Der Blumenstrauß am Herzen Italiens

Ein runder Spaziergang durch die Stadt Florenz

Blick auf den Ponte Vecchio, eines der Wahrzeichen der Stadt Florenz

Die beeindruckende Kuppel der Santa Maria dei Fiori wurde von Brunelleschi in der ersten Hälfte des 15. Jh. gebaut.

Michelangelos „David” ist die Hauptattraktion der Galleria dell´Accademia.

Die Santa-Croce-Kirche ist die größte und eine der bedeutendsten Franziskanerkirchen Italiens.
Fotos: der Verfasser

Die Briten waren geteilter Meinung, Charles Dickens beeindruckte sie zutiefst: die Brücken, das Wasser des Arno, die Dächer, die Türme, die Paläste, der blaue Himmel – der Blick auf die Stadt Florenz war unübertrefflich. Der Romantiker Shelley brachte es auf den Punkt: Die toskanische Hauptstadt war schlichtweg das Paradies. Die Reise nach Italien war Anfang des 19. Jahrhunderts noch immer ein Muss für die englische Oberschicht. Sie blieb es auch weiterhin, aber an Florenz schienen britische Reisende kaum mehr Gefallen zu finden. So schrieb Walter Savage Landor, dass die Stadt eine der schmutzigsten Hauptstädte Europas sei. Heinrich Heine dagegen war sich sicher, dass die Stadt nichts Geringeres sei als der Blumenstrauß am Herzen der schönen Frau Italien. Etwa ein Jahrhundert später befand der Brite Aldous Huxley, dass Florenz nur eine zweitrangige Provinzstadt sei, die eine widerwertige gotische Architektur biete.

 

Um 1870 dachten das auch die Einheimischen. Damals wurde Firenze, die Stadt der Medici-Familie, die Stadt in der Brunelleschi, Giotto, Donatello, Michelangelo und Raffael gewirkt hatten, für wenige Jahr zur Hauptstadt des jungen Königreichs Italien. So machten sich damals Stadtplaner und Architekten an die Arbeit und rissen einen Teil der Altstadt ab, in fester Überzeugung, dass sie den Jahrhunderte alten Schmutz, den Dreck des Mittelalters beseitigen und der Stadt zum neuen Glanz verhelfen.
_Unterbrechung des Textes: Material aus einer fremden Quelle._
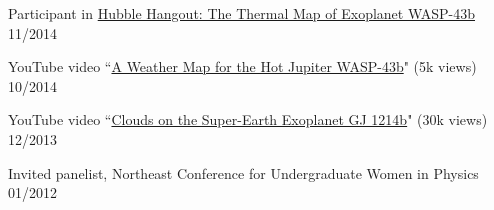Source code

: \documentclass[12pt,letterpaper]{article}
\begin{document}
\begin{compactitem}[]
\item Participant in \href{https://www.youtube.com/watch?v=n-oDqYCf3XY}{Hubble Hangout: The Thermal Map of Exoplanet WASP-43b} \hfill 11/2014
\item YouTube video ``\href{https://www.youtube.com/watch?v=tQZqAVhUk9E}{A Weather Map for the Hot Jupiter WASP-43b}" (5k views) \hfill 10/2014
\item YouTube video ``\href{https://www.youtube.com/watch?v=8x2DcgZiKTA}{Clouds on the Super-Earth Exoplanet GJ 1214b}" (30k views) \hfill 12/2013
\item Invited panelist, Northeast Conference for Undergraduate Women in Physics \hfill 01/2012
\end{compactitem}
\end{document}
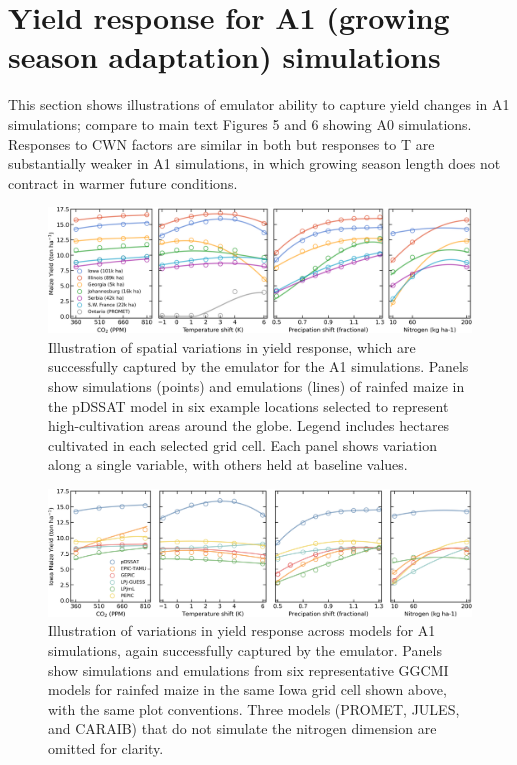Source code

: \documentclass[12pt]{article}
\begin{document}
\section{Yield response for A1 (growing season adaptation) simulations}
\begin{justify}
	This section shows illustrations of emulator ability to capture yield changes in A1 simulations; compare to main text Figures 5 and 6 showing A0 simulations. Responses to CWN factors are similar in both but responses to T are substantially weaker in A1 simulations, in which growing season length does not contract in warmer future conditions.
\end{justify}

\begin{figure}[h!]
\centering
    \includegraphics[width=16.3cm]{regression_exampleA1.png}
    \caption{
    Illustration of spatial variations in yield response, which are successfully captured by the emulator for the A1 simulations. 
    Panels show simulations (points) and emulations (lines) of rainfed maize in the pDSSAT model in six example locations selected to represent high-cultivation areas around the globe. 
    Legend includes hectares cultivated in each selected grid cell. 
    Each panel shows variation along a single variable, with others held at baseline values. 
    }
   \label{fig:regression}
\end{figure}

\begin{figure}[h!]
\centering
    \includegraphics[width=16.3cm]{regression_exampleA1_2.png}
    \caption{
    Illustration of variations in yield response across models for A1 simulations, again successfully captured by the emulator. 
    Panels show simulations and emulations from six representative GGCMI models for rainfed maize in the same Iowa grid cell shown above, with the same plot conventions. 
    Three models (PROMET, JULES, and CARAIB) that do not simulate the nitrogen dimension are omitted for clarity. 
    }
   \label{fig:regression_2}
\end{figure}
\end{document}
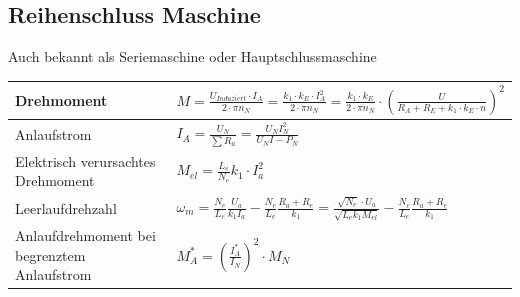     \subsection{Reihenschluss Maschine}
    Auch bekannt als Seriemaschine oder Hauptschlussmaschine\\
        \renewcommand{\arraystretch}{2}
        \begin{tabular}[c]{ | p{6cm} | p{9cm} |}
            \hline
            Drehmoment &
            $ M=  \frac{U_{Induziert} \cdot I_A}{2 \cdot \pi n_N} = \frac{k_1 \cdot k_E \cdot I_A ^2}{2\cdot \pi n_N}= \frac{k_1 \cdot k_E}{2 \cdot \pi n_N}\cdot(\frac{U}{R_A + R_E + k_1 \cdot k_E \cdot n})^2$ \\
            \hline
            Anlaufstrom &
            $I_A=\frac{U_N}{\sum R_a}=\frac{U_N I_N^2}{U_N I-P_N}$ \\
            \hline
            Elektrisch verursachtes Drehmoment & $M_{el}=\frac{L_e}{N_e}k_1\cdot I_a^2$\\
            \hline
            Leerlaufdrehzahl &
            $\omega_m=\frac{N_e}{L_e}\frac{U_a}{k_1I_a}-\frac{N_e}{L_e}\frac{R_a+R_e}{k_1}=\frac{\sqrt{N_e}\cdot
            U_a}{\sqrt{L_ek_1M_{el}}}-\frac{N_e}{L_e}\frac{R_a+R_e}{k_1}$\\
            \hline
            Anlaufdrehmoment bei begrenztem Anlaufstrom & $M^*_A = (\frac{I^*_A}{I_N})^2 \cdot M_N$ \\ \hline
        \end{tabular}
        \renewcommand{\arraystretch}{1.5}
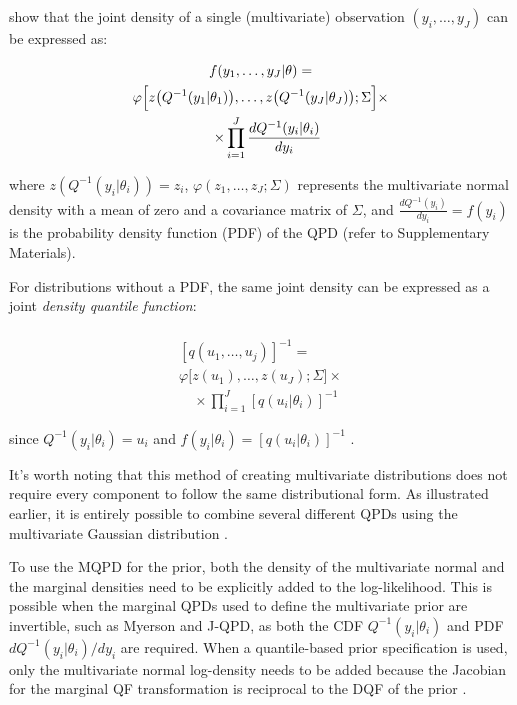 \documentclass[
  fleqn,
  deca,
  blindrev
]{informs4}
\begin{document}
\citet{drovandi2011LikelihoodfreeBayesianEstimation} show that the joint
density of a single (multivariate) observation \((y_i,\dots,y_J)\) can
be expressed as:

\[
\begin{gathered}
f(y_1,\dots,y_J\vert\theta)=\\
\varphi\Bigl[z\bigl(Q^{-1}(y_1\vert\theta_1)\bigr),\dots,z\bigl(Q^{-1}(y_J\vert\theta_J)\bigr);\Sigma\Bigr]\times\\
\quad \times\prod_{i=1}^{J}\frac{dQ^{-1}(y_i\vert\theta_i)}{dy_i}
\end{gathered}
\]

where \(z(Q^{-1}(y_i\vert\theta_i))=z_i\),
\(\varphi(z_1,\dots,z_J;\Sigma)\) represents the multivariate normal
density with a mean of zero and a covariance matrix of \(\Sigma\), and
\(\frac{dQ^{-1}(y_i)}{dy_i}=f(y_i)\) is the probability density function
(PDF) of the QPD (refer to Supplementary Materials).

For distributions without a PDF, the same joint density can be expressed
as a joint \emph{density quantile function}:

\[
\begin{gathered}
\\
[q(u_1,\dots,u_j)]^{-1}=\\
\varphi\bigl[z(u_1),\dots,z(u_J);\Sigma\bigr]\times\\
\quad \times \prod_{i=1}^{J}[q(u_i\vert\theta_i)]^{-1}
\end{gathered}
\]

since \(Q^{-1}(y_i\vert\theta_i)=u_i\) and
\(f(y_i\vert\theta_i)=[q(u_i\vert\theta_i)]^{-1}\)
\citep{gilchrist2000StatisticalModellingQuantile}.

It's worth noting that this method of creating multivariate
distributions does not require every component to follow the same
distributional form. As illustrated earlier, it is entirely possible to
combine several different QPDs using the multivariate Gaussian
distribution \citep{drovandi2011LikelihoodfreeBayesianEstimation}.

To use the MQPD for the prior, both the density of the multivariate
normal and the marginal densities need to be explicitly added to the
log-likelihood. This is possible when the marginal QPDs used to define
the multivariate prior are invertible, such as Myerson and J-QPD, as
both the CDF \(Q^{-1}(y_i\vert\theta_i)\) and PDF
\(dQ^{-1}(y_i\vert\theta_i)/dy_i\) are required. When a quantile-based
prior specification is used, only the multivariate normal log-density
needs to be added because the Jacobian for the marginal QF
transformation is reciprocal to the DQF of the prior
\citep{perepolkin2023TenetsQuantilebasedInference}.
\end{document}
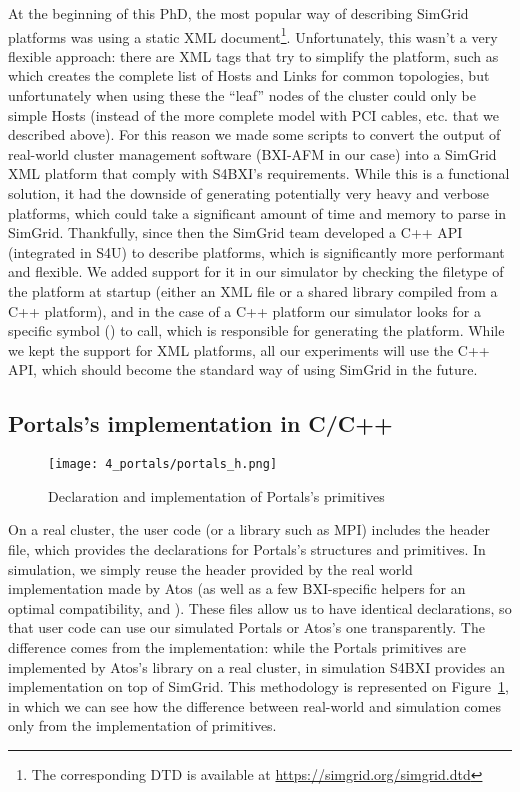 At the beginning of this PhD, the most popular way of describing SimGrid
platforms was using a static XML document\footnote{The corresponding DTD is
available at \url{https://simgrid.org/simgrid.dtd}}. Unfortunately, this wasn't
a very flexible approach: there are XML tags that try to simplify the platform,
such as  which creates the complete list of Hosts and Links
for common topologies, but unfortunately when using these the ``leaf'' nodes of
the cluster could only be simple Hosts (instead of the more complete model with
PCI cables, etc. that we described above). For this reason we made some scripts
to convert the output of real-world cluster management software (BXI-AFM in our
case) into a SimGrid XML platform that comply with S4BXI's requirements. While
this is a functional solution, it had the downside of generating potentially
very heavy and verbose platforms, which could take a significant amount of time
and memory to parse in SimGrid. Thankfully, since then the SimGrid team
developed a C++ API (integrated in S4U) to describe platforms, which is
significantly more performant and flexible. We added support for it in our
simulator by checking the filetype of the platform at startup (either an XML
file or a shared library compiled from a C++ platform), and in the case of a C++
platform our simulator looks for a specific symbol () to
call, which is responsible for generating the platform. While we kept the
support for XML platforms, all our experiments will use the C++ API, which
should become the standard way of using SimGrid in the future.

\subsection{Portals's implementation in C/C++}

\begin{figure}[!ht]
    \centering
    \texttt{[image: 4\_portals/portals\_h.png]}
    \caption{Declaration and implementation of Portals's primitives}
    \label{fig:4_portals:portals_h}
\end{figure}

On a real cluster, the user code (or a library such as MPI) includes the
 header file, which provides the declarations for Portals's
structures and primitives. In simulation, we simply reuse the
 header provided by the real world implementation made by
Atos (as well as a few BXI-specific helpers for an optimal compatibility,
 and ). These files allow
us to have identical declarations, so that user code can use our simulated
Portals or Atos's one transparently. The difference comes from the
implementation: while the Portals primitives are implemented by Atos's library
on a real cluster, in simulation S4BXI provides an implementation on top of
SimGrid. This methodology is represented on
Figure~\ref{fig:4_portals:portals_h}, in which we can see how the difference
between real-world and simulation comes only from the implementation of
primitives.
Auf der heutigen Piazza della Repubblica stehen die Paläste des 19. Jahrhunderts, ihre neoklassische Pracht lässt aber den heutigen Besucher eher kalt.
Dieser wird sich zweifelsohne, mit dem Baedeker in der Hand, in dem Meer asiatischer, amerikanischer und europäischer Touristen verlieren, den Arno entlang spazieren, bis zum Ponte Vecchio, der alten, bebauten Brücke, die den Stadtteil Oltrarno und den Palazzo Pitti, die Residenz der Medici-Großherzöge, mit der Altstadt verbindet.
Von der Brücke führt der von Giorgio Vasari gebaute Korridor direkt zum Palazzo Vecchio, der in republikanischen Zeiten Palazzo della Signoria hieß, Sitz der Regierung des Stadtstaates Florenz. Dort, auf der Piazza della Signoria, spielte sich die Geschichte eines der mächtigsten und ruhmreichsten Stadtstaaten des Mittelalters und der Renaissance ab, dort ließ der Dominikaner Girolamo Savonarola 1498 den Scheiterhaufen aufstellen und das Fegefeuer der Eitelkeiten entfachen. Botticelli soll selbst einige seiner Bilder in die Flammen geworfen haben, kurz bevor die aufgebrachten Florentiner, denen der Borgia-Papst in Rom mit einem Interdikt gedroht hatte, den Mönch hängten und anschließend verbrannten. Einer schaute gespannt zu, bangte sogar um sein Leben, zog die richtigen Schlüsse und schrieb sie nieder: Niccolò Machiavelli, einer der berühmtesten Florentiner überhaupt.
Ein halbes Jahrhundert vor Machiavellis Wirken hatte der Aufstieg der Medici-Familie begonnen, Giovanni Medici und sein Sohn Cosimo hatten als Bankiers des Papstes ein Riesenvermögen angehäuft, die Künste gefördert und die Kathedrale Santa Maria dei Fiori, den Duomo von Florenz, fertiggestellt. Sie hatten als Baumeister Filippo Brunelleschi verpflichtet, der zwar zum Goldschmied ausgebildet wurde, jedoch mit der Domkuppel eine Meisterleistung der Frührenaissance vollbrachte, die ihresgleichen sucht.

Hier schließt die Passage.